In other words, as mentioned on the site today, bullpen depth is important. I referenced those same stats there. Since there’s a little more room here, check out the breakdown by team. The first number of the total number of starters used. The second number is the number of pitchers used for multiple starts, if there’s a difference:
- AL East: Blue Jays 12, O’s 12, Red Sox 9, Yankees 8(7), Rays 8(7)
- AL Central: Royals 13(12), Twins 12, White Sox 12(9), Indians 10, Tigers 10(9)
- AL West: Rangers 11(10), A’s 10, Angels 8(7), Mariners 7
- NL East: Mets 13(12), Braves 10(9), Marlins 10(8), Phillies 9(7), Nationals 8(7)
- NL Central: Cubs 12(11), Brewers 11(10), Astros 11(10), Pirates 10, Cardinals 8(7), Reds 6(5)
- NL West: Padres 15(13), Rockies 14, Diamondbacks 9, Dodgers 9, Giants 7(5)
A couple points here:
- Different teams have different reasons for using the number of starters they used. The Blue Jays were devastated by injuries, but the Orioles were using a revolving door at times last season trying to find who could be effective. The Dodgers had nine, but they traded for two of them around the deadline, and they traded one of them away. The Tigers had a mix of injuries and trades. The Reds and Giants not only had very healthy rotations, they also had very good ones.
- You can look through the standings and see teams that made the playoffs with a high number of starters used, including the O’s, Rangers, A’s, Tigers and Braves in double digits. But while the numbers show how many different starters were used, they don’t show how well those extra starters performed, or what the teams’ records were when they had to go to eighth, ninth or 10th starters. The Tigers, obviously, got way more contributions out of their top five than they did out of Jacob Turner, Casey Crosby and Duane Below. But there’s also a case to be made that they might not have even gotten to the playoffs without Anibal Sanchez down the stretch. So while the numbers reinforce the point that teams need to have options at starter, it doesn’t necessarily mean that teams need six very good starters. In the Tigers’ case, though, you can make the argument.
Breaking down teams’ records when they had guys starting who did not begin the year in the rotation, of course, is a whole other project.
There’s a whole different depth issue to be made in the bullpen when you consider the closer by committee concept, which Leyland says is a possibility. The more relievers that are part of a committee, the less certainty in the roles behind the closer. If Joaquin Benoit has to be reserved on some days for a potential closing chance if a certain part of the Twins order comes up, that takes him out of consideration for the eighth inning.
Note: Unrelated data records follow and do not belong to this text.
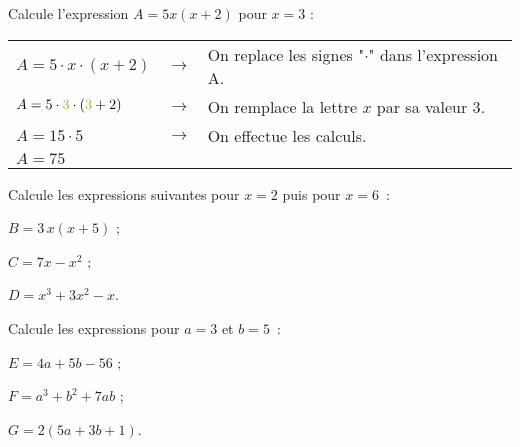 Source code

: \begin{methode*1}
 
\begin{exemple*1}
Calcule l'expression $A = 5x(x + 2)$ pour $x = 3$ :
\begin{center}
 \begin{tabular}{lcl}
$A = 5 \cdot x \cdot (x + 2)$ & $\longrightarrow$ & On replace les signes "$\cdot$" dans l'expression A. \\
$A = 5 \cdot \textcolor{H1}{3} \cdot (\textcolor{H1}{3} + 2)$ & $\longrightarrow$ & On remplace la lettre $x$ par sa valeur \textcolor{H1}{3}. \\ %
$A = 15 \cdot 5$ & $\longrightarrow$ &  On effectue les calculs. \\
$A= 75$ & & \\
  \end{tabular}
 \end{center}
\end{exemple*1}

\exercice  
Calcule les expressions suivantes pour $x = 2$ puis pour $x = 6$ :

$B = 3\,x(x + 5)$ ;

$C = 7x - x^2$ ;

$D = x^3 + 3x^2 - x$.

\exercice  
Calcule les expressions pour $a = 3$ et $b = 5$ :
     
$E = 4a + 5b - 56$ ;

$F = a^3 + b^2 + 7ab$ ;

$G = 2(5a + 3b + 1)$.

\end{methode*1}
If Phil Coke is being held back for a potential ninth-inning matchup with Joe Mauer and Justin Morneau on Opening Day, then he isn’t available for another lefty-lefty matchup in the seventh.
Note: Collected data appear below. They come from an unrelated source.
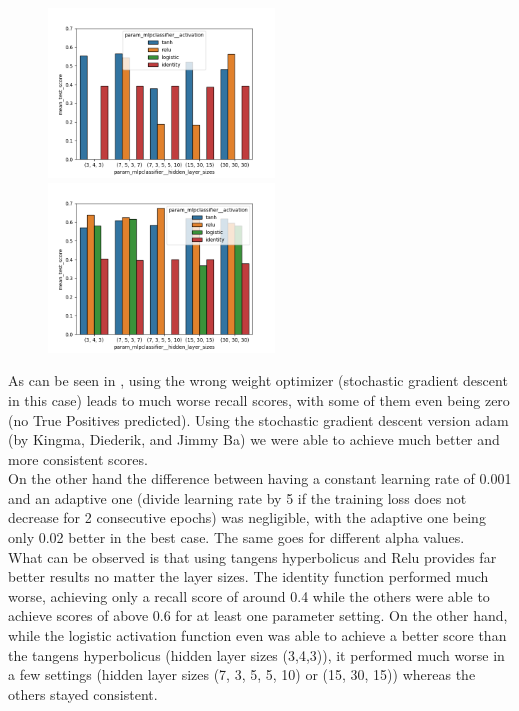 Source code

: \begin{figure}
\begin{floatrow}
    {\includegraphics[width=6cm]{plots/mlp_solver_comparisonsgd.png}\label{fig:mlp_sgd}}
    {\includegraphics[width=6cm]{plots/mlp_solver_comparisonadam.png}\label{fig:mlp_adam}}
\end{floatrow}
\end{figure}
As can be seen in , using the wrong weight optimizer (stochastic gradient descent in this case) leads to much worse recall scores, with some of them even being zero (no True Positives predicted). Using the stochastic gradient descent version adam (by Kingma, Diederik, and Jimmy Ba) we were able to achieve much better and more consistent scores.\\
\newline
On the other hand the difference between having a constant learning rate of 0.001 and an adaptive one (divide learning rate by 5 if the training loss does not decrease for 2 consecutive epochs) was negligible, with the adaptive one being only 0.02 better in the best case. The same goes for different alpha values. \\
\newline
What can be observed is that using tangens hyperbolicus and Relu provides far better results no matter the layer sizes. The identity function performed much worse, achieving only a recall score of around 0.4 while the others were able to achieve scores of above 0.6 for at least one parameter setting. On the other hand, while the logistic activation function even was able to achieve a better score than the tangens hyperbolicus (hidden layer sizes (3,4,3)), it performed much worse in a few settings (hidden layer sizes (7, 3, 5, 5, 10) or (15, 30, 15)) whereas the others stayed consistent. \\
It’s very difficult to see the Tigers going with a closer by committee and not taking at least a second left-hander. They could go with only Phil Coke and justify it by arguing that Al Alburquerque and Brayan Villarreal have the kind of arsenal that gets right- and left-handed hitters out, and they’d have a point, but there are situations where you want a left-handed batter seeing a left-handed pitcher.
The more potential matchup guys you have in the bullpen, as well, the less room you have for a long reliever. Drew Smyly, of course, could fill both roles. He essentially did that last fall.
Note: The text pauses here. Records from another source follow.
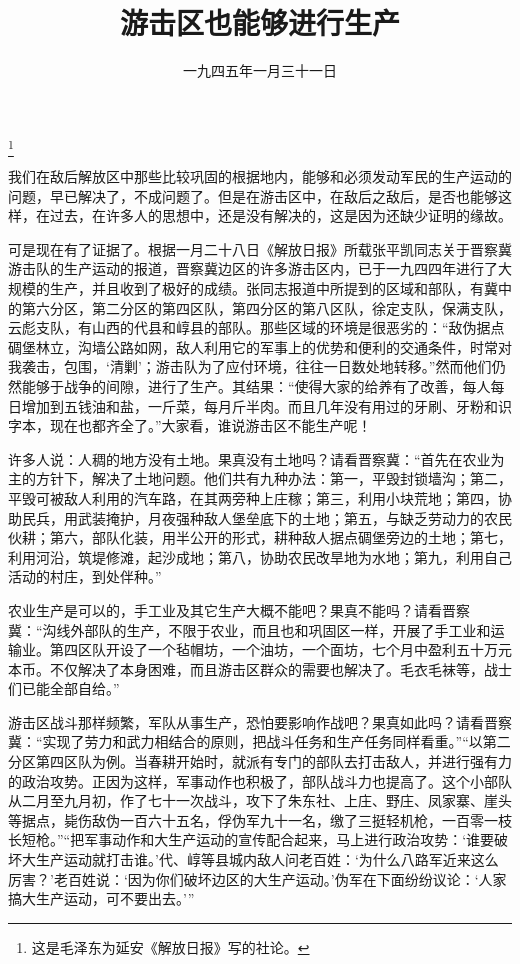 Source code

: 
\title{游击区也能够进行生产}
\date{一九四五年一月三十一日}
\thanks{这是毛泽东为延安《解放日报》写的社论。}
\maketitle


我们在敌后解放区中那些比较巩固的根据地内，能够和必须发动军民的生产运动的问题，早已解决了，不成问题了。但是在游击区中，在敌后之敌后，是否也能够这样，在过去，在许多人的思想中，还是没有解决的，这是因为还缺少证明的缘故。

可是现在有了证据了。根据一月二十八日《解放日报》所载张平凯同志关于晋察冀游击队的生产运动的报道，晋察冀边区的许多游击区内，已于一九四四年进行了大规模的生产，并且收到了极好的成绩。张同志报道中所提到的区域和部队，有冀中的第六分区，第二分区的第四区队，第四分区的第八区队，徐定支队，保满支队，云彪支队，有山西的代县和崞县的部队。那些区域的环境是很恶劣的：“敌伪据点碉堡林立，沟墙公路如网，敌人利用它的军事上的优势和便利的交通条件，时常对我袭击，包围，‘清剿’；游击队为了应付环境，往往一日数处地转移。”然而他们仍然能够于战争的间隙，进行了生产。其结果：“使得大家的给养有了改善，每人每日增加到五钱油和盐，一斤菜，每月斤半肉。而且几年没有用过的牙刷、牙粉和识字本，现在也都齐全了。”大家看，谁说游击区不能生产呢！

许多人说：人稠的地方没有土地。果真没有土地吗？请看晋察冀：“首先在农业为主的方针下，解决了土地问题。他们共有九种办法：第一，平毁封锁墙沟；第二，平毁可被敌人利用的汽车路，在其两旁种上庄稼；第三，利用小块荒地；第四，协助民兵，用武装掩护，月夜强种敌人堡垒底下的土地；第五，与缺乏劳动力的农民伙耕；第六，部队化装，用半公开的形式，耕种敌人据点碉堡旁边的土地；第七，利用河沿，筑堤修滩，起沙成地；第八，协助农民改旱地为水地；第九，利用自己活动的村庄，到处伴种。”

农业生产是可以的，手工业及其它生产大概不能吧？果真不能吗？请看晋察冀：“沟线外部队的生产，不限于农业，而且也和巩固区一样，开展了手工业和运输业。第四区队开设了一个毡帽坊，一个油坊，一个面坊，七个月中盈利五十万元本币。不仅解决了本身困难，而且游击区群众的需要也解决了。毛衣毛袜等，战士们已能全部自给。”

游击区战斗那样频繁，军队从事生产，恐怕要影响作战吧？果真如此吗？请看晋察冀：“实现了劳力和武力相结合的原则，把战斗任务和生产任务同样看重。”“以第二分区第四区队为例。当春耕开始时，就派有专门的部队去打击敌人，并进行强有力的政治攻势。正因为这样，军事动作也积极了，部队战斗力也提高了。这个小部队从二月至九月初，作了七十一次战斗，攻下了朱东社、上庄、野庄、凤家寨、崖头等据点，毙伤敌伪一百六十五名，俘伪军九十一名，缴了三挺轻机枪，一百零一枝长短枪。”“把军事动作和大生产运动的宣传配合起来，马上进行政治攻势：‘谁要破坏大生产运动就打击谁。’代、崞等县城内敌人问老百姓：‘为什么八路军近来这么厉害？’老百姓说：‘因为你们破坏边区的大生产运动。’伪军在下面纷纷议论：‘人家搞大生产运动，可不要出去。’”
GM Dave Dombrowski was quoted in the Detroit News last week saying both Smyly and Porcello “will be quality Major League starters this year, and both deserve to start.” But at some point, the depth of a bullpen that doesn’t have one set closer might make the case for Smyly to be used in the bullpen.
There’s a trade-off there, though, because it would be a case for keeping both Porcello and Smyly without having Smyly stretched out as a starter. If the primary reason for keeping both is to have insurance, one can make the case that it’s better to keep Smyly at Triple-A Toledo. If the primary reason is to have the best 12 pitchers possible on the staff, it’s tough to send Smyly to the Mud Hens.